• _TASK ITEM_
Scan the lines below for the string "people". Reply with how many match, and no other words.
• • • • •
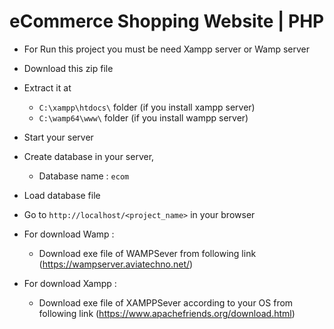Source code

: 
 
# eCommerce Shopping Website | PHP
- For Run this project you must be need Xampp server or Wamp server
- Download this zip file
- Extract it at
  - `C:\xampp\htdocs\` folder (if you install xampp server)
  - `C:\wamp64\www\` folder (if you install wampp server)
- Start your server
- Create database in your server,
  - Database name : `ecom`
- Load database file
- Go to `http://localhost/<project_name>` in your browser

- For download Wamp :
  - Download exe file of WAMPSever from following link (https://wampserver.aviatechno.net/)

- For download Xampp :
  - Download exe file of XAMPPSever according to your OS from following link (https://www.apachefriends.org/download.html)

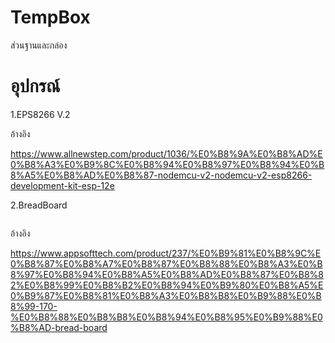<h1>TempBox</h1>
<p>ส่วนฐานและกล่อง<p>
  
<h1>อุปกรณ์</h1>
<h>1.EPS8266 V.2<h>
<img src="">
<p>อ้างอิง<p>
<a href=" ">https://www.allnewstep.com/product/1036/%E0%B8%9A%E0%B8%AD%E0%B8%A3%E0%B9%8C%E0%B8%94%E0%B8%97%E0%B8%94%E0%B8%A5%E0%B8%AD%E0%B8%87-nodemcu-v2-nodemcu-v2-esp8266-development-kit-esp-12e</a>
  
<p>2.BreadBoard<p>
<img src="">
<p>อ้างอิง<p>
<a href=" ">https://www.appsofttech.com/product/237/%E0%B9%81%E0%B8%9C%E0%B8%87%E0%B8%A7%E0%B8%87%E0%B8%88%E0%B8%A3%E0%B8%97%E0%B8%94%E0%B8%A5%E0%B8%AD%E0%B8%87%E0%B8%82%E0%B8%99%E0%B8%B2%E0%B8%94%E0%B9%80%E0%B8%A5%E0%B9%87%E0%B8%81%E0%B8%A3%E0%B8%B8%E0%B9%88%E0%B8%99-170-%E0%B8%88%E0%B8%B8%E0%B8%94%E0%B8%95%E0%B9%88%E0%B8%AD-bread-board</a>
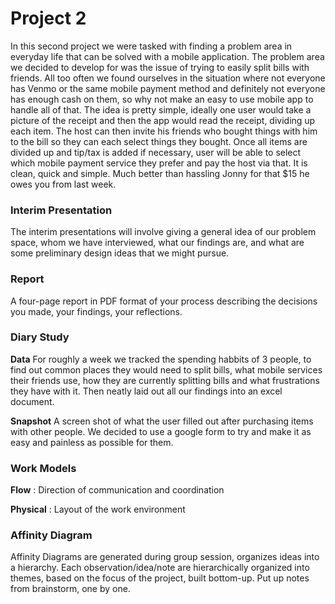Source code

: # Project 2

In this second project we were tasked with finding a problem area in everyday life that can be solved with a mobile application. The problem area we decided to develop for was the issue of trying to easily split bills with friends. All too often we found ourselves in the situation where not everyone has Venmo or the same mobile payment method and definitely not everyone has enough cash on them, so why not make an easy to use mobile app to handle all of that. The idea is pretty simple, ideally one user would take a picture of the receipt and then the app would read the receipt, dividing up each item. The host can then invite his friends who bought things with him to the bill so they can each select things they bought. Once all items are divided up and tip/tax is added if necessary, user will be able to select which mobile payment service they prefer and pay the host via that. It is clean, quick and simple. Much better than hassling Jonny for that $15 he owes you from last week.

### Interim Presentation
The interim presentations will involve giving a general idea of our problem space, whom we have interviewed, what our findings are, and what are some preliminary design ideas that we might pursue.

### Report
A four-page report in PDF format of your process describing the decisions you made, your findings, your reflections.

### Diary Study
**Data**
For roughly a week we tracked the spending habbits of 3 people, to find out common places they would need to split bills, what mobile services their friends use, how they are currently splitting bills and what frustrations they have with it. Then neatly laid out all our findings into an excel document.

**Snapshot**
A screen shot of what the user filled out after purchasing items with other people. We decided to use a google form to try and make it as easy and painless as possible for them.

### Work Models
**Flow** : Direction of communication and coordination

**Physical** : Layout of the work environment

### Affinity Diagram
Affinity Diagrams are generated during group session, organizes ideas into a hierarchy. Each observation/idea/note are hierarchically organized into themes, based on the focus of the project, built bottom-up. Put up notes from brainstorm, one by one.

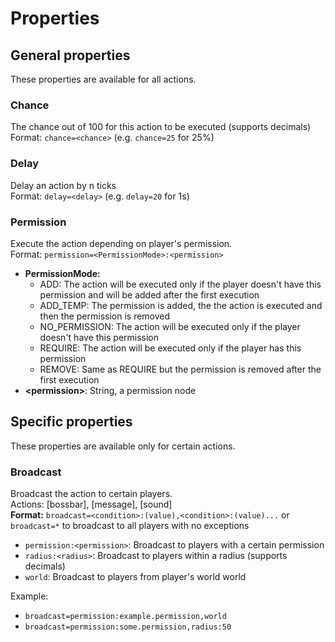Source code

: # Properties

## General properties

These properties are available for all actions.

### Chance

The chance out of 100 for this action to be executed (supports decimals)\
Format: `chance=<chance>` (e.g. `chance=25` for 25%)

### Delay

Delay an action by n ticks\
Format: `delay=<delay>` (e.g. `delay=20` for 1s)

### Permission

Execute the action depending on player's permission.\
Format: `permission=<PermissionMode>:<permission>`

* **PermissionMode:**
  * ADD: The action will be executed only if the player doesn't have this permission and will be added after the first execution
  * ADD\_TEMP: The permission is added, the the action is executed and then the permission is removed
  * NO\_PERMISSION: The action will be executed only if the player doesn't have this permission
  * REQUIRE: The action will be executed only if the player has this permission
  * REMOVE: Same as REQUIRE but the permission is removed after the first execution
* **\<permission>**: String, a permission node

## Specific properties

These properties are available only for certain actions.

### Broadcast

Broadcast the action to certain players.\
Actions: \[bossbar], \[message], \[sound]\
**Format:** `broadcast=<condition>:(value),<condition>:(value)...` or `broadcast=*` to broadcast to all players with no exceptions

* `permission:<permission>`: Broadcast to players with a certain permission
* `radius:<radius>`: Broadcast to players within a radius (supports decimals)
* `world`: Broadcast to players from player's world world

Example:

* `broadcast=permission:example.permission,world`&#x20;
* `broadcast=permission:some.permission,radius:50`
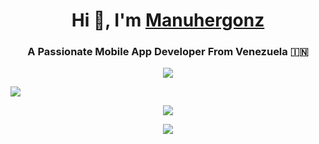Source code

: 
<h1 align="center">Hi 👋, I'm <a href="https://100rabhcsmc.github.io/Me.io/" target="blank"> 
Manuhergonz</a></h1>
<h3 align="center">A Passionate Mobile App Developer From Venezuela &#127470;&#127475</h3>





<p align="center">
  <a href="https://skillicons.dev">
    <img src="https://skillicons.dev/icons?i=html,css,git,java,idea" />
  </a>
</p>






<img src=https://upload.wikimedia.org/wikipedia/commons/1/1e/SITIO-EN-CONSTRUCCION.jpg  />


<p align="center">
  <a href="https://www.instagram.com/">
    <img src="https://skillicons.dev/icons?i=instagram" />
  </a>
</p>
<p align="center">
  <a href="https://www.instagram.com/">
    <img src="https://skillicons.dev/icons?i=discord" />
  </a>
</p>
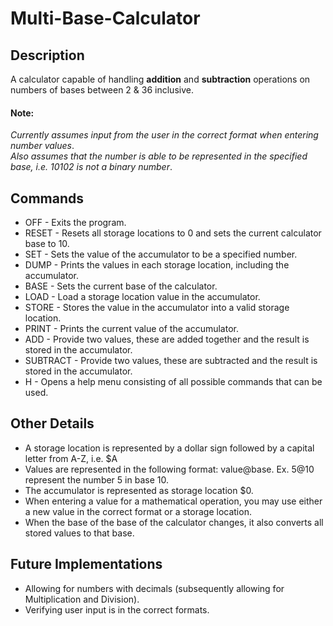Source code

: # Multi-Base-Calculator

## Description

A calculator capable of handling **addition** and **subtraction** operations on numbers of bases between 2 & 36 inclusive. 

#### Note:
*Currently assumes input from the user in the correct format when entering number values*. <br>
*Also assumes that the number is able to be represented in the specified base, i.e. 10102 is not a binary number*. <br>

## Commands

  * OFF - Exits the program.
  * RESET - Resets all storage locations to 0 and sets the current calculator base to 10.
  * SET - Sets the value of the accumulator to be a specified number.
  * DUMP - Prints the values in each storage location, including the accumulator.
  * BASE - Sets the current base of the calculator.
  * LOAD - Load a storage location value in the accumulator.
  * STORE - Stores the value in the accumulator into a valid storage location.
  * PRINT - Prints the current value of the accumulator.
  * ADD - Provide two values, these are added together and the result is stored in the accumulator.
  * SUBTRACT - Provide two values, these are subtracted and the result is stored in the accumulator.
  * H - Opens a help menu consisting of all possible commands that can be used.
  
## Other Details
  * A storage location is represented by a dollar sign followed by a capital letter from A-Z, i.e. $A
  * Values are represented in the following format: value@base. Ex. 5@10 represent the number 5 in base 10.
  * The accumulator is represented as storage location $0.
  * When entering a value for a mathematical operation, you may use either a new value in the correct format or a storage location.
  * When the base of the base of the calculator changes, it also converts all stored values to that base.
  
## Future Implementations
  * Allowing for numbers with decimals (subsequently allowing for Multiplication and Division).
  * Verifying user input is in the correct formats.
  <br>
  
  
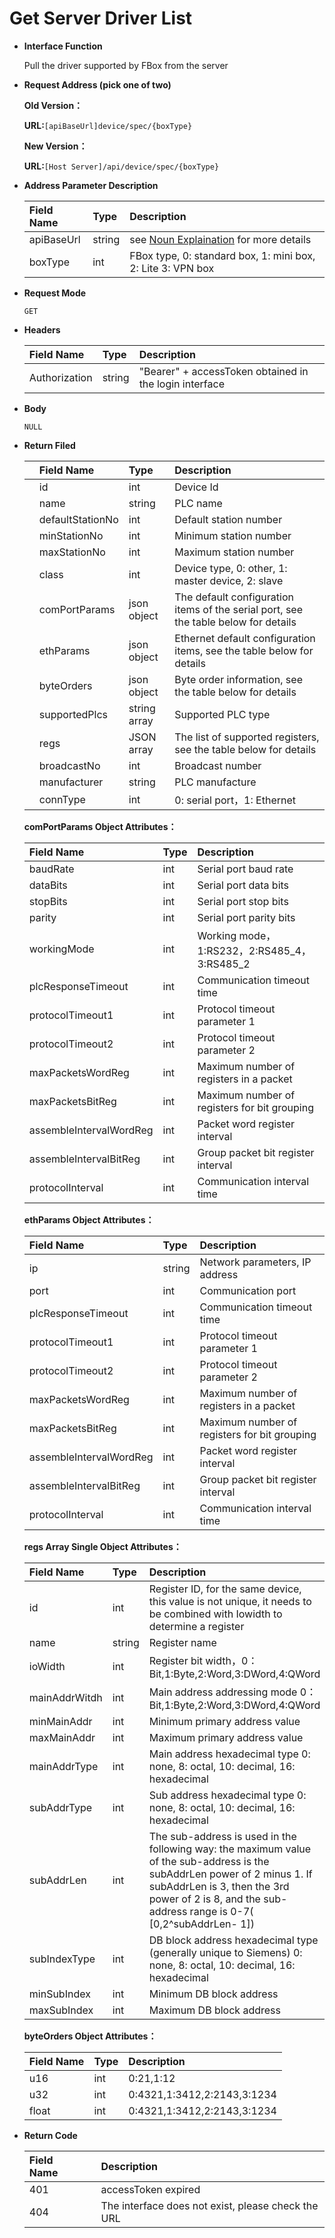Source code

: # Get Server Driver List

* **Interface Function**

   Pull the driver supported by FBox from the server

* **Request Address \(pick one of two\)**

  **Old Version：**

   **URL:**`[apiBaseUrl]device/spec/{boxType}`

   **New Version：**

   **URL:**`[Host Server]/api/device/spec/{boxType}`

* **Address Parameter Description**

  | Field Name | Type | Description |
  | :--- | :--- | :--- |
  | apiBaseUrl | string | see [Noun Explaination](https://app.gitbook.com/@upsilonauto/s/sdk-interface-and-http-interface/~/drafts/-Mj8wlgyy_R51z8IfQDt/http-document-1/login-interface/noun-explain-or-fbox-document) for more details |
  | boxType | int | FBox type, 0: standard box, 1: mini box, 2: Lite 3: VPN box |

* **Request Mode**

   `GET`

* **Headers**

  | Field Name | Type | Description |
  | :--- | :--- | :--- |
  | Authorization | string | "Bearer" + accessToken obtained in the login interface |

* **Body**

   `NULL`

* **Return Filed** 

  |  | Field Name | Type | Description |
  | :--- | :--- | :--- | :--- |
  |  | id | int | Device Id |
  |  | name | string | PLC name |
  |  | defaultStationNo | int | Default station number |
  |  | minStationNo | int | Minimum station number |
  |  | maxStationNo | int | Maximum station number |
  |  | class | int | Device type, 0: other, 1: master device, 2: slave |
  |  | comPortParams | json object | The default configuration items of the serial port, see the table below for details |
  |  | ethParams | json object | Ethernet default configuration items, see the table below for details |
  |  | byteOrders | json object | Byte order information, see the table below for details |
  |  | supportedPlcs | string array | Supported PLC type |
  |  | regs | JSON array | The list of supported registers, see the table below for details |
  |  | broadcastNo | int | Broadcast number |
  |  | manufacturer | string | PLC manufacture  |
  |  | connType | int | 0: serial port，1: Ethernet |

   **comPortParams Object Attributes：**

  | Field Name | Type | Description |
  | :--- | :--- | :--- |
  | baudRate | int | Serial port baud rate |
  | dataBits | int | Serial port data bits |
  | stopBits | int | Serial port stop bits |
  | parity | int | Serial port parity bits |
  | workingMode | int | Working mode，1:RS232，2:RS485\_4，3:RS485\_2 |
  | plcResponseTimeout | int | Communication timeout time |
  | protocolTimeout1 | int | Protocol timeout parameter 1 |
  | protocolTimeout2 | int | Protocol timeout parameter 2 |
  | maxPacketsWordReg | int | Maximum number of registers in a packet |
  | maxPacketsBitReg | int | Maximum number of registers for bit grouping |
  | assembleIntervalWordReg | int | Packet word register interval |
  | assembleIntervalBitReg | int | Group packet bit register interval |
  | protocolInterval | int | Communication interval time |

   **ethParams Object Attributes：**

  | Field Name | Type | Description |
  | :--- | :--- | :--- |
  | ip | string | Network parameters, IP address |
  | port | int | Communication port |
  | plcResponseTimeout | int | Communication timeout time |
  | protocolTimeout1 | int | Protocol timeout parameter 1 |
  | protocolTimeout2 | int | Protocol timeout parameter 2 |
  | maxPacketsWordReg | int | Maximum number of registers in a packet |
  | maxPacketsBitReg | int | Maximum number of registers for bit grouping |
  | assembleIntervalWordReg | int | Packet word register interval |
  | assembleIntervalBitReg | int | Group packet bit register interval |
  | protocolInterval | int | Communication interval time |

   **regs Array Single Object Attributes：**

  | Field Name | Type | Description |
  | :--- | :--- | :--- |
  | id | int | Register ID, for the same device, this value is not unique, it needs to be combined with Iowidth to determine a register |
  | name | string | Register name  |
  | ioWidth | int | Register bit width，0：Bit,1:Byte,2:Word,3:DWord,4:QWord |
  | mainAddrWitdh | int | Main address addressing mode 0：Bit,1:Byte,2:Word,3:DWord,4:QWord |
  | minMainAddr | int | Minimum primary address value |
  | maxMainAddr | int | Maximum primary address value |
  | mainAddrType | int | Main address hexadecimal type 0: none, 8: octal, 10: decimal, 16: hexadecimal |
  | subAddrType | int | Sub address hexadecimal type 0: none, 8: octal, 10: decimal, 16: hexadecimal |
  | subAddrLen | int | The sub-address is used in the following way: the maximum value of the sub-address is the subAddrLen power of 2 minus 1. If subAddrLen is 3, then the 3rd power of 2 is 8, and the sub-address range is 0-7\( \[0,2^subAddrLen- 1\]\) |
  | subIndexType | int | DB block address hexadecimal type \(generally unique to Siemens\) 0: none, 8: octal, 10: decimal, 16: hexadecimal |
  | minSubIndex | int | Minimum DB block address |
  | maxSubIndex | int | Maximum DB block address |

   **byteOrders Object Attributes：**

  | Field Name | Type | Description |
  | :--- | :--- | :--- |
  | u16 | int | 0:21,1:12 |
  | u32 | int | 0:4321,1:3412,2:2143,3:1234 |
  | float | int | 0:4321,1:3412,2:2143,3:1234 |

* **Return Code**

  | Field Name |  | Description |
  | :--- | :--- | :--- |
  | 401 |  | accessToken expired |
  | 404 |  | The interface does not exist, please check the URL |

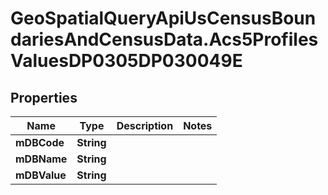 # GeoSpatialQueryApiUsCensusBoundariesAndCensusData.Acs5ProfilesValuesDP0305DP030049E

## Properties

Name | Type | Description | Notes
------------ | ------------- | ------------- | -------------
**mDBCode** | **String** |  | 
**mDBName** | **String** |  | 
**mDBValue** | **String** |  | 



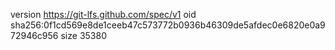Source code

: version https://git-lfs.github.com/spec/v1
oid sha256:0f1cd569e8de1ceeb47c573772b0936b46309de5afdec0e6820e0a972946c956
size 35380
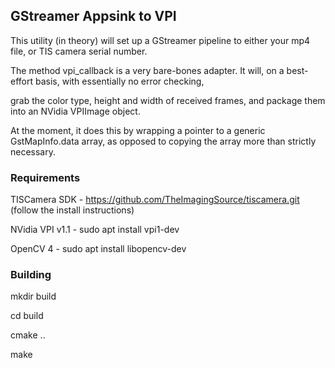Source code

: ## GStreamer Appsink to VPI

This utility (in theory) will set up a GStreamer pipeline to either your mp4 file, or TIS camera serial number.

The method vpi_callback is a very bare-bones adapter. It will, on a best-effort basis, with essentially no error checking,

grab the color type, height and width of received frames, and package them into an NVidia VPIImage object. 

At the moment, it does this by wrapping a pointer to a generic GstMapInfo.data array, as opposed to copying the array more than strictly necessary.

### Requirements

TISCamera SDK - https://github.com/TheImagingSource/tiscamera.git (follow the install instructions)

NVidia VPI v1.1 - sudo apt install vpi1-dev

OpenCV 4 - sudo apt install libopencv-dev

### Building

mkdir build

cd build

cmake ..

make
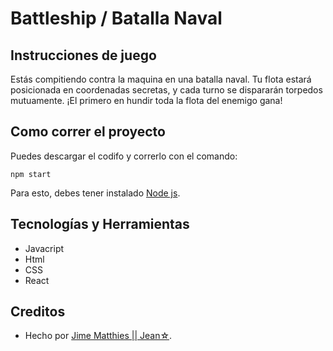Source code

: # Battleship / Batalla Naval

## Instrucciones de juego

Estás compitiendo contra la maquina en una batalla naval. Tu flota estará posicionada en coordenadas secretas, y cada turno se dispararán torpedos mutuamente. ¡El primero en hundir toda la flota del enemigo gana!

## Como correr el proyecto

Puedes descargar el codifo y correrlo con el comando:

    npm start

Para esto, debes tener instalado [Node js](https://nodejs.org/en/).

## Tecnologías y Herramientas

 - Javacript 
 - Html 
 - CSS
 - React

## Creditos

- Hecho por [Jime Matthies || Jean☆](https://github.com/JimeMatthies).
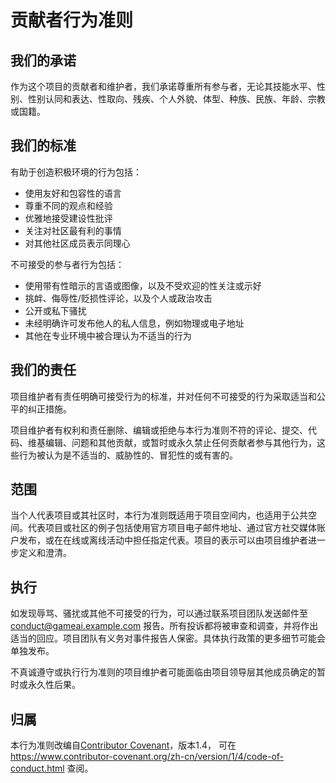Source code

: # 贡献者行为准则

## 我们的承诺

作为这个项目的贡献者和维护者，我们承诺尊重所有参与者，无论其技能水平、性别、性别认同和表达、性取向、残疾、个人外貌、体型、种族、民族、年龄、宗教或国籍。

## 我们的标准

有助于创造积极环境的行为包括：

* 使用友好和包容性的语言
* 尊重不同的观点和经验
* 优雅地接受建设性批评
* 关注对社区最有利的事情
* 对其他社区成员表示同理心

不可接受的参与者行为包括：

* 使用带有性暗示的言语或图像，以及不受欢迎的性关注或示好
* 挑衅、侮辱性/贬损性评论，以及个人或政治攻击
* 公开或私下骚扰
* 未经明确许可发布他人的私人信息，例如物理或电子地址
* 其他在专业环境中被合理认为不适当的行为

## 我们的责任

项目维护者有责任明确可接受行为的标准，并对任何不可接受的行为采取适当和公平的纠正措施。

项目维护者有权利和责任删除、编辑或拒绝与本行为准则不符的评论、提交、代码、维基编辑、问题和其他贡献，或暂时或永久禁止任何贡献者参与其他行为，这些行为被认为是不适当的、威胁性的、冒犯性的或有害的。

## 范围

当个人代表项目或其社区时，本行为准则既适用于项目空间内，也适用于公共空间。代表项目或社区的例子包括使用官方项目电子邮件地址、通过官方社交媒体账户发布，或在在线或离线活动中担任指定代表。项目的表示可以由项目维护者进一步定义和澄清。

## 执行

如发现辱骂、骚扰或其他不可接受的行为，可以通过联系项目团队发送邮件至 conduct@gameai.example.com 报告。所有投诉都将被审查和调查，并将作出适当的回应。项目团队有义务对事件报告人保密。具体执行政策的更多细节可能会单独发布。

不真诚遵守或执行行为准则的项目维护者可能面临由项目领导层其他成员确定的暂时或永久性后果。

## 归属

本行为准则改编自[Contributor Covenant](https://www.contributor-covenant.org)，版本1.4，
可在 https://www.contributor-covenant.org/zh-cn/version/1/4/code-of-conduct.html 查阅。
• • • • •
• _WRITTEN SOLUTION_
2